Curriculum
We’re all about storytelling — and there are countless stories to be told that can be discovered with data. At Stanford, you’ll learn how to use data to boost your multimedia reporting to the next level.
What You’ll Learn
Beat Reporting Skills
Tilly Griffiths (MA 2024) focused on stories about disability issues in the Bay Area and beyond. One story looked at the booking system for the region's paratransit system. Another story profiled a disability film festival. Griffiths also looked at how airline staff mishandle wheelchairs and how that impacts disabled passengers.
Grace Doerfler (MA 2023) focused on education issues during fall quarter's News Reporting class. Doerfler published several stories including a report on the contentious school board election in Palo Alto, an article about the battle over an affordable housing proposal for teachers in Menlo Park and a multimedia package about how local communities are dealing with school gun violence.
Data Frame of Mind
The Peninsula Press’ Data Hub highlights students' data-driven stories about topics as diverse as vaccination rates to cleantech investment to Airbnb rental regulations.
Multimedia Storytelling
Xavier Martinez (2024) and Abigail Neely (2024) produced a story complete with animation, videos and text to describe how California is preparing for atmospheric pressure systems as the state continues to face a climate change.
MA students collaborated with noted British environmental photographer Mandy Barker, using her images to create a virtual reality experience, “Ripple plastic: the unintended life of plastic at sea.” The experience submerges viewers into the sea filled with Barker’s found marine plastic debris items.

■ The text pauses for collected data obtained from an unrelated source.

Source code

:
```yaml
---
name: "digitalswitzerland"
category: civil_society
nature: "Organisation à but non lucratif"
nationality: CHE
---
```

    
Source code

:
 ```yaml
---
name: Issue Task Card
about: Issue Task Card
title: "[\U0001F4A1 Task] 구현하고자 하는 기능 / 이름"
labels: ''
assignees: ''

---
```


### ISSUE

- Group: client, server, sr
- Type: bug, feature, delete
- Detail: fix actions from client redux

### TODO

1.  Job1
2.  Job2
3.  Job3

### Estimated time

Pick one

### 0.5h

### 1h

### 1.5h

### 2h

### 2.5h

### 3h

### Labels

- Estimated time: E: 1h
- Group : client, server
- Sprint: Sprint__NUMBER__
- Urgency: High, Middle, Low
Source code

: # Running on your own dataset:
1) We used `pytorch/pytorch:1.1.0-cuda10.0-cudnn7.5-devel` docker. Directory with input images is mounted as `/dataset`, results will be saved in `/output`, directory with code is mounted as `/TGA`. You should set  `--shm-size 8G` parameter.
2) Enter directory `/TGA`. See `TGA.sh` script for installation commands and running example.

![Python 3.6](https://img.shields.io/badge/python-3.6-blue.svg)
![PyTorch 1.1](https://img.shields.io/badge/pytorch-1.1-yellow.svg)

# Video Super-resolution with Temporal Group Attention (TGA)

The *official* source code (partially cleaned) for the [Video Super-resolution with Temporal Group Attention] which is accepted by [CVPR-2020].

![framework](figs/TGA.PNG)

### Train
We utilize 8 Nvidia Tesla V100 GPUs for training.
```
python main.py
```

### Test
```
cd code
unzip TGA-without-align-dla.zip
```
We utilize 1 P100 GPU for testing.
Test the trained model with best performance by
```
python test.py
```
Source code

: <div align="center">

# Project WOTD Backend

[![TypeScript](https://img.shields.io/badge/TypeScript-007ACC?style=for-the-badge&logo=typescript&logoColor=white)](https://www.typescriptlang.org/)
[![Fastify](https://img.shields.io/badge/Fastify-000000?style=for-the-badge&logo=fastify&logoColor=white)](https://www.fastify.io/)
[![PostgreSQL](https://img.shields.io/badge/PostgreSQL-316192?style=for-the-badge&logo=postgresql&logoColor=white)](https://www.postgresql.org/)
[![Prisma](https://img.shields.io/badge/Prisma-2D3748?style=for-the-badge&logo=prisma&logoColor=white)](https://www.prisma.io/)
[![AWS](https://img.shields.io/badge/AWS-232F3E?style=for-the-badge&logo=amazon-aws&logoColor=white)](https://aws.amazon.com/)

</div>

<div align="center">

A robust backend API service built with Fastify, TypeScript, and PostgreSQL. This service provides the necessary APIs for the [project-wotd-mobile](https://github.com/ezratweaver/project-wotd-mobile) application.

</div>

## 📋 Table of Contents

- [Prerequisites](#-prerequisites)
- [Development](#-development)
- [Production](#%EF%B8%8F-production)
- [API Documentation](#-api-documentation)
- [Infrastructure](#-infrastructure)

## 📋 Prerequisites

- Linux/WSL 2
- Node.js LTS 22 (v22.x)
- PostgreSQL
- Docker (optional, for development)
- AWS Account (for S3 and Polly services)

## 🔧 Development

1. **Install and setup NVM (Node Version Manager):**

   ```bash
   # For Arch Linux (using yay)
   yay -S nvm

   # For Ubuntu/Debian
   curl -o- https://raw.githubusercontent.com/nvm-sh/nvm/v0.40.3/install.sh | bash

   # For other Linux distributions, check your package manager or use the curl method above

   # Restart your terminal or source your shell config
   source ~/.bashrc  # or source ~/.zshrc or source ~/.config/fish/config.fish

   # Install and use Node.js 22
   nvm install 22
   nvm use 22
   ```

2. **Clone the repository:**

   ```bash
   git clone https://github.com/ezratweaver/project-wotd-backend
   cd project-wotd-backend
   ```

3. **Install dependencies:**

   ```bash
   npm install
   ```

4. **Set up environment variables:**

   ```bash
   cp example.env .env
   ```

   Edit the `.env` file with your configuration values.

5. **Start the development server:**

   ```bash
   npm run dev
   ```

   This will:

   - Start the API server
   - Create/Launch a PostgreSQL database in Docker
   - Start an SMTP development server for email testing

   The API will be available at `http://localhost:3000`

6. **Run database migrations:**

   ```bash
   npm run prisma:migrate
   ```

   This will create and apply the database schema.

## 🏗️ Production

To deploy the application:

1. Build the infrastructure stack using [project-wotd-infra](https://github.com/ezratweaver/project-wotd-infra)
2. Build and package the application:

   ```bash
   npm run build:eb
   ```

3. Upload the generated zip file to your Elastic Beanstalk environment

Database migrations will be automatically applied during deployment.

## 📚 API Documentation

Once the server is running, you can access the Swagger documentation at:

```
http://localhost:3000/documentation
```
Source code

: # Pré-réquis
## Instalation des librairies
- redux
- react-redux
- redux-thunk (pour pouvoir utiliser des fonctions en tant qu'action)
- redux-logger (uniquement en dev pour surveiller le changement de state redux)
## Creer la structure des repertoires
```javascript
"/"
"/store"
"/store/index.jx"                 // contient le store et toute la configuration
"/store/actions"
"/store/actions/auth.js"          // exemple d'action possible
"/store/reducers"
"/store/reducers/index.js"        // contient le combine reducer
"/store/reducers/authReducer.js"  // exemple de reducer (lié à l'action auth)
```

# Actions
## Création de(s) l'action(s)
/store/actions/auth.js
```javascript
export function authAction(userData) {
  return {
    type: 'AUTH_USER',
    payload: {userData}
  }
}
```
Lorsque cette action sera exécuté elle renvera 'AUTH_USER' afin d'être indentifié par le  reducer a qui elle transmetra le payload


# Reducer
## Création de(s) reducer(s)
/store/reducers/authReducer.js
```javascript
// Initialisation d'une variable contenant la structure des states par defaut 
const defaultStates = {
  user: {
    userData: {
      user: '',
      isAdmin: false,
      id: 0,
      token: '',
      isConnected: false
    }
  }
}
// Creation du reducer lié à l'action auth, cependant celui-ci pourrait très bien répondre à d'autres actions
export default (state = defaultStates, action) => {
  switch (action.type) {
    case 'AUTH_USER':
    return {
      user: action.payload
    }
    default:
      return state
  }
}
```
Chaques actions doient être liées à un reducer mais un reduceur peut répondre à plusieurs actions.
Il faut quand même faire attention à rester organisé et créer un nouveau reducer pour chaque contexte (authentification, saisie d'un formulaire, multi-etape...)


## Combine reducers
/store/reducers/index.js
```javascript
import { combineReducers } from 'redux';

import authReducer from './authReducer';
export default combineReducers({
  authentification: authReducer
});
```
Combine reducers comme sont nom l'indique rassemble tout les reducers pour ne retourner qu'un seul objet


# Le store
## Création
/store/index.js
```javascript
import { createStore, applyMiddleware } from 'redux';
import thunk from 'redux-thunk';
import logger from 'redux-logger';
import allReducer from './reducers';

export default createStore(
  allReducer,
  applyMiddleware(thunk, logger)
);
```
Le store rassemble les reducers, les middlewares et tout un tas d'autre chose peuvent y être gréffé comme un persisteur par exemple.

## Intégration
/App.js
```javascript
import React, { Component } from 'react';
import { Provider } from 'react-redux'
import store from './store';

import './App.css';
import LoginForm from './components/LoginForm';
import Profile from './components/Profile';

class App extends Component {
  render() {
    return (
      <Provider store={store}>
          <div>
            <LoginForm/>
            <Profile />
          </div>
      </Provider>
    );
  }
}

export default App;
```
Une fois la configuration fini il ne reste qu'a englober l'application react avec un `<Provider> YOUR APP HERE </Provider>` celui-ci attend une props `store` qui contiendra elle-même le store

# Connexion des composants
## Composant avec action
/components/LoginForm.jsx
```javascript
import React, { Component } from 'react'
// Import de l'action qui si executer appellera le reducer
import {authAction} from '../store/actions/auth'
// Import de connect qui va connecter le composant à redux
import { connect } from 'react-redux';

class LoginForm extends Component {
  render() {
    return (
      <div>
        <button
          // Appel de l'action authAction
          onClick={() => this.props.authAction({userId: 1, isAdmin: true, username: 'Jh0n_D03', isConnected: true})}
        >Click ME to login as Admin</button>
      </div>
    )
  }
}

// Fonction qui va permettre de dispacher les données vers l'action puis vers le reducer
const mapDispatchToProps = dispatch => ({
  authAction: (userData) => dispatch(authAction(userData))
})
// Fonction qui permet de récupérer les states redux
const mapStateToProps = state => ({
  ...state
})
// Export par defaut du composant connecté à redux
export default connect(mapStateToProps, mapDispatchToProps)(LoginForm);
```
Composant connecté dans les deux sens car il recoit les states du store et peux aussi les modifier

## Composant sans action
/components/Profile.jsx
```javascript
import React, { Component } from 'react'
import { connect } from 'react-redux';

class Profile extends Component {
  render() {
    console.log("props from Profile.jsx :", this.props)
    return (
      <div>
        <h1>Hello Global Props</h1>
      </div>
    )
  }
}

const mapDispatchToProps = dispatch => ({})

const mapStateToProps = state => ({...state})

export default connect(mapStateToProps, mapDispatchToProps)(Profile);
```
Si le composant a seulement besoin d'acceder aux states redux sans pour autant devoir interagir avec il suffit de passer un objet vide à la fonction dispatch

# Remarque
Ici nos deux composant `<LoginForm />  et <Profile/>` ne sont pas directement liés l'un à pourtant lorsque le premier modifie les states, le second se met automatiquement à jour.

The project aims to tell the story of the lasting damage of plastics in the environment.
Sophisticated Visuals
Elissa Miolene's (MA '22) video on Benecia's toxic spill showcases her own drone footage, strong video interviews and b-roll plus After Effects animations. Miolene passed her FAA drone license exam and learned After Effects to create visuals to complement her data reporting. The struggle for clean air and water in Benicia
Data Negotiation and Analysis
Kavish Harjai (MA 2022) wrangled and analyzed three data sources using Python to explore mobile home park rebuilds in Paradise, California in the aftermath of the 2018 Camp Fire. The result of that analysis, combined with on-the-ground reporting, resulted in an in-depth piece featuring former mobile home park residents who survived the fire. “I just miss having them next door”: Paradise’s mobile home community hasn’t been rebuilt 3 years after Camp Fire
Investigative Reporting Techniques
Students in the Investigative Watchdog Reporting Course in Spring of 2021 looked at use-of-force data from Bakersfield as part of the California Reporting Project. They found that between 2016 and 2019, Bakersfield police officers used force that broke at least 45 bones in 31 people. Docs show Bakersfield police broke bones in 31 people
Three students in the Spring 2015 investigative reporting course, pushed for data, records and documents when key sources wouldn’t talk to them for an investigative report about the difficulties of hazardous waste regulation in California. “Sims Recycling plant shows difficulties of hazardous waste regulation”
Building a News App
Özge Terzioğlu (MA 2023) and Tracy Zhang (MA 2023) were part of a team that created Campus Crimewatch for the Building News Applications class. The students wanted to create a centralized and accessible picture of crime and safety on college campuses.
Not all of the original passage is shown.